For the word "that", return each line of the data in which it occurs.

╭─ MATERIAL FOR THE TASK

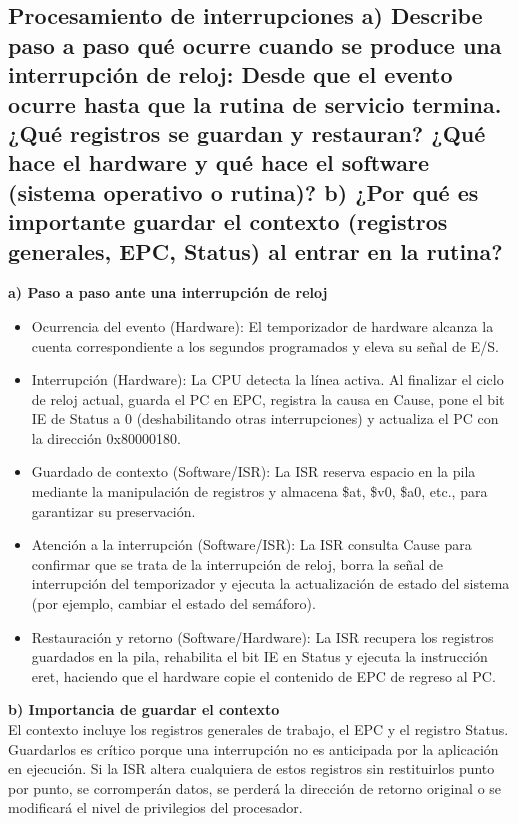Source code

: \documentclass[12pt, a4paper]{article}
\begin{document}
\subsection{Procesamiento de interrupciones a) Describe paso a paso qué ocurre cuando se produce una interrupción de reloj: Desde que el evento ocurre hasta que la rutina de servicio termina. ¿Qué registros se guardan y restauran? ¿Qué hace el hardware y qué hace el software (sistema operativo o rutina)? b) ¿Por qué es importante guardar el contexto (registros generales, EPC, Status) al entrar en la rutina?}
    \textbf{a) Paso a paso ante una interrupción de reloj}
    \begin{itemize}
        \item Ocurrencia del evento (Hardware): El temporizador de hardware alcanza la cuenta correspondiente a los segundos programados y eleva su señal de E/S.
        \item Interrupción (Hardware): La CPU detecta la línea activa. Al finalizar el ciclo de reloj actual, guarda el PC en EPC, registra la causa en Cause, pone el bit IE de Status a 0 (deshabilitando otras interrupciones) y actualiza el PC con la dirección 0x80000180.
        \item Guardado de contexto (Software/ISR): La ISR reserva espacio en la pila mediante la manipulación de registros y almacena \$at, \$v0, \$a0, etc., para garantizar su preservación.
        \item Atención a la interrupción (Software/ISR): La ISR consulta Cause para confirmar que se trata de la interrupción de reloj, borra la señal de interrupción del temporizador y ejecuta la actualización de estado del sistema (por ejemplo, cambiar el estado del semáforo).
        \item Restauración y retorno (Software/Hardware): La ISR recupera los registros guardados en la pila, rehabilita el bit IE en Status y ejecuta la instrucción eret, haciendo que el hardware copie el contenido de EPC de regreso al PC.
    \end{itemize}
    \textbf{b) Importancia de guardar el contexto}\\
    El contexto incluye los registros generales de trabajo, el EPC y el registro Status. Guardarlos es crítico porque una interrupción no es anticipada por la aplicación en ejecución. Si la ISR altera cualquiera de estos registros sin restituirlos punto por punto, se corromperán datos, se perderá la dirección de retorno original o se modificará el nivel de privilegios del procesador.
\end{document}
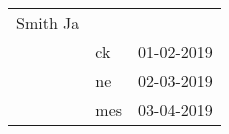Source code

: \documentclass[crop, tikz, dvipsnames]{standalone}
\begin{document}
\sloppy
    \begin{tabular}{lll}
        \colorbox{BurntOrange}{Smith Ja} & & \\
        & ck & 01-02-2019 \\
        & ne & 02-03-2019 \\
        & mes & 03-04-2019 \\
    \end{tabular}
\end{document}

╰─
╭─ MATERIAL FOR THE TASK

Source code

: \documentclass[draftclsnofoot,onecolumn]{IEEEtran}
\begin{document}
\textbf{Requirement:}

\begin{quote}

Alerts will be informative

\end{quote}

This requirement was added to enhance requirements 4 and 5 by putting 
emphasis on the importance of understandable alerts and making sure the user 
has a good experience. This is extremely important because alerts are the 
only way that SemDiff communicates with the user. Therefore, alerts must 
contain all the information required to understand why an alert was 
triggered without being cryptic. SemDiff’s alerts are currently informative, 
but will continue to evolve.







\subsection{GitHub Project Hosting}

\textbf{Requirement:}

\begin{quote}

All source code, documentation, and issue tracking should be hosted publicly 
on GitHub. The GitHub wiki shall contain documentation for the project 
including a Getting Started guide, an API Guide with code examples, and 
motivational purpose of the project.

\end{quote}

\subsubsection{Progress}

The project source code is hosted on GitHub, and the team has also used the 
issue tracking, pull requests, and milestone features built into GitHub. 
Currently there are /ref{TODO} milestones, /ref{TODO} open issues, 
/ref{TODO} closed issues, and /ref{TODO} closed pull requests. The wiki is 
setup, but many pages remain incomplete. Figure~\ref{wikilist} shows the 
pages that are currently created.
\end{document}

╰─

* [SOLUTION TO THE PROBLEM]:
only way that SemDiff communicates with the user. Therefore, alerts must 
pages that are currently created.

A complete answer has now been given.